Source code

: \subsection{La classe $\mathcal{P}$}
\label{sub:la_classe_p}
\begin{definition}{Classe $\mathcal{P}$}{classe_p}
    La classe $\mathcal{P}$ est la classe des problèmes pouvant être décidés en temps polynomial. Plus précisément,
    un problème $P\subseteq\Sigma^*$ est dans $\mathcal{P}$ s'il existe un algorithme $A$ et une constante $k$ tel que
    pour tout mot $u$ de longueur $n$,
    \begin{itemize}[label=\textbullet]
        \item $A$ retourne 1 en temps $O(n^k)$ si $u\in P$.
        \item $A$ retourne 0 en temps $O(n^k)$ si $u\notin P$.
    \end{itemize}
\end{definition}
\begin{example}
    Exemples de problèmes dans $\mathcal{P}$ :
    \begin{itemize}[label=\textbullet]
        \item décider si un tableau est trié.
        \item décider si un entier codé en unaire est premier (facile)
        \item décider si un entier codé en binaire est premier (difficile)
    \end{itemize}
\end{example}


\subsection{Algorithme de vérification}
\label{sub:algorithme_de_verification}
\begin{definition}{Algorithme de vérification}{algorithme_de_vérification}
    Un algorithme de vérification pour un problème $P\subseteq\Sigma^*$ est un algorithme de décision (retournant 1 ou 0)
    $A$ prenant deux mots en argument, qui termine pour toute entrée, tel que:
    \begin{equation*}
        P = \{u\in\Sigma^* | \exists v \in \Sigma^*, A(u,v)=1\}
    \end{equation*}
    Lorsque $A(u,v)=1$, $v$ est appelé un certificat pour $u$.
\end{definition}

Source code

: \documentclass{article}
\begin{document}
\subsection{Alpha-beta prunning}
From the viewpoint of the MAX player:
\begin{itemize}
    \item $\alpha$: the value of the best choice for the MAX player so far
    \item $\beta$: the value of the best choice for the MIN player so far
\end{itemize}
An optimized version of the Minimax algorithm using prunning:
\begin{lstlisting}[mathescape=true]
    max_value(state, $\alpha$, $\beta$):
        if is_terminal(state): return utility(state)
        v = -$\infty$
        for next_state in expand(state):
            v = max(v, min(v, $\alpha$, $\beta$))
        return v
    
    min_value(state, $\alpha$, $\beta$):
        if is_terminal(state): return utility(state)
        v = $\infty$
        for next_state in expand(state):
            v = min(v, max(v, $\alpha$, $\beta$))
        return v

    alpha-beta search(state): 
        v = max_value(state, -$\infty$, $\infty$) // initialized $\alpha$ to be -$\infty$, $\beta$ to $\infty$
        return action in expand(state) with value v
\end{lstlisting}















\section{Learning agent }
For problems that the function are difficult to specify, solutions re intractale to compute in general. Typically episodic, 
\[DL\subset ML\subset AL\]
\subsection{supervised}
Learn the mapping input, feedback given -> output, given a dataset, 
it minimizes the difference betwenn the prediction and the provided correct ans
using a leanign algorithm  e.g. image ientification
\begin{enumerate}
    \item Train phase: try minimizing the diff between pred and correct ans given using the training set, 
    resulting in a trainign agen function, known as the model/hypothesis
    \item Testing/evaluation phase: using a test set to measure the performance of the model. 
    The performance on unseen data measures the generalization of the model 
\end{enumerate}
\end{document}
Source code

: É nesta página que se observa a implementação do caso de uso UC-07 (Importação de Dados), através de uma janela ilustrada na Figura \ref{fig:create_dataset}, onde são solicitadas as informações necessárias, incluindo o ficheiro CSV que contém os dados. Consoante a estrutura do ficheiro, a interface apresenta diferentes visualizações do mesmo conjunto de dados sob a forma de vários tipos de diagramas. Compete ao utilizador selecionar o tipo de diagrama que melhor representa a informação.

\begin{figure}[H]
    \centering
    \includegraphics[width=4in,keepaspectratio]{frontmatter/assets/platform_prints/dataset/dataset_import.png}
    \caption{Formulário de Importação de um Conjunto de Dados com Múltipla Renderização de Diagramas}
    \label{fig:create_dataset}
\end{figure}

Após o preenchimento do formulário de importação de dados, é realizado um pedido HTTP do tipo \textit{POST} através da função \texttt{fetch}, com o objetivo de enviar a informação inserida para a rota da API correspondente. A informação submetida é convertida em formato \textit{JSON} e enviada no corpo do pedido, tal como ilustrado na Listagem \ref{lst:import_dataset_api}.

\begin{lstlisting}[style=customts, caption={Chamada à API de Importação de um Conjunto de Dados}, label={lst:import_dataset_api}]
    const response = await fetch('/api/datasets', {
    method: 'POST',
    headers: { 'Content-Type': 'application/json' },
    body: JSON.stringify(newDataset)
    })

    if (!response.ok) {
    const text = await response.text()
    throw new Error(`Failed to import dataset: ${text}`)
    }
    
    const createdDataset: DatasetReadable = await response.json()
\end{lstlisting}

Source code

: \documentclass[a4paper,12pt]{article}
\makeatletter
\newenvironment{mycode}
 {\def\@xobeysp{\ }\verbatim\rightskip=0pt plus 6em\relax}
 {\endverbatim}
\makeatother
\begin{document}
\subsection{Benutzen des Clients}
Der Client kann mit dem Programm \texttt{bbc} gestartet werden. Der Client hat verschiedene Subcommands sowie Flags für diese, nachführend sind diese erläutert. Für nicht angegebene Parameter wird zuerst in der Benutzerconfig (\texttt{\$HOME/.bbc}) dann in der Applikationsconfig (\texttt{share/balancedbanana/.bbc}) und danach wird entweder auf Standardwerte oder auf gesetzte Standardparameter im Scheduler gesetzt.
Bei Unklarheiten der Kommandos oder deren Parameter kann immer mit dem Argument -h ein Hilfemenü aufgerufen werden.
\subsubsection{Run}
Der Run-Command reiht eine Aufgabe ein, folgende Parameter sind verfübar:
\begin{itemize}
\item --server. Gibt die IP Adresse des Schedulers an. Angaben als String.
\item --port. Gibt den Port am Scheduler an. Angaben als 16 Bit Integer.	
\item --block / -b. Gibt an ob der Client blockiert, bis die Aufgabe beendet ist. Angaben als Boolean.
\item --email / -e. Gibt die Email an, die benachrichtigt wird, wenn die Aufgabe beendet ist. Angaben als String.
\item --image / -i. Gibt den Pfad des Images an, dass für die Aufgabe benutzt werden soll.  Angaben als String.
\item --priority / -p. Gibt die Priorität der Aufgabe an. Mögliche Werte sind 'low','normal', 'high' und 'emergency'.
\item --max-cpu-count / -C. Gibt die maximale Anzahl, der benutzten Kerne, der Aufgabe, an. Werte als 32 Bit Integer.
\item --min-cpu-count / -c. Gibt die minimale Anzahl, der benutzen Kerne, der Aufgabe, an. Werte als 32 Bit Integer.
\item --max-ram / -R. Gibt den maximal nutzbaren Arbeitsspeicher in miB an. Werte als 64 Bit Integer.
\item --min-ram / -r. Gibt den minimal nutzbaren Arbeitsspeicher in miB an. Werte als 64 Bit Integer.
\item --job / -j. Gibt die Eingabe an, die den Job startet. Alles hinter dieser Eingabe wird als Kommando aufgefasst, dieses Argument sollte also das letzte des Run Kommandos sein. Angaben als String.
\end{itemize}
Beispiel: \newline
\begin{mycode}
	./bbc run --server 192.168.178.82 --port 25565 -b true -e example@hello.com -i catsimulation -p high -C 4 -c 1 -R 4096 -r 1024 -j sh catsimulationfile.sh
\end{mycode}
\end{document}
___
→ **REQUIRED WORK**: Produce an exact copy of the lines from the one containing "--min-ram / -r." through the final line of the data, both ends included, and only those.

→ **WRITTEN SOLUTION**:
\item --min-ram / -r. Gibt den minimal nutzbaren Arbeitsspeicher in miB an. Werte als 64 Bit Integer.
\item --job / -j. Gibt die Eingabe an, die den Job startet. Alles hinter dieser Eingabe wird als Kommando aufgefasst, dieses Argument sollte also das letzte des Run Kommandos sein. Angaben als String.
\end{itemize}
Beispiel: \newline
\begin{mycode}
	./bbc run --server 192.168.178.82 --port 25565 -b true -e example@hello.com -i catsimulation -p high -C 4 -c 1 -R 4096 -r 1024 -j sh catsimulationfile.sh
\end{mycode}
\end{document}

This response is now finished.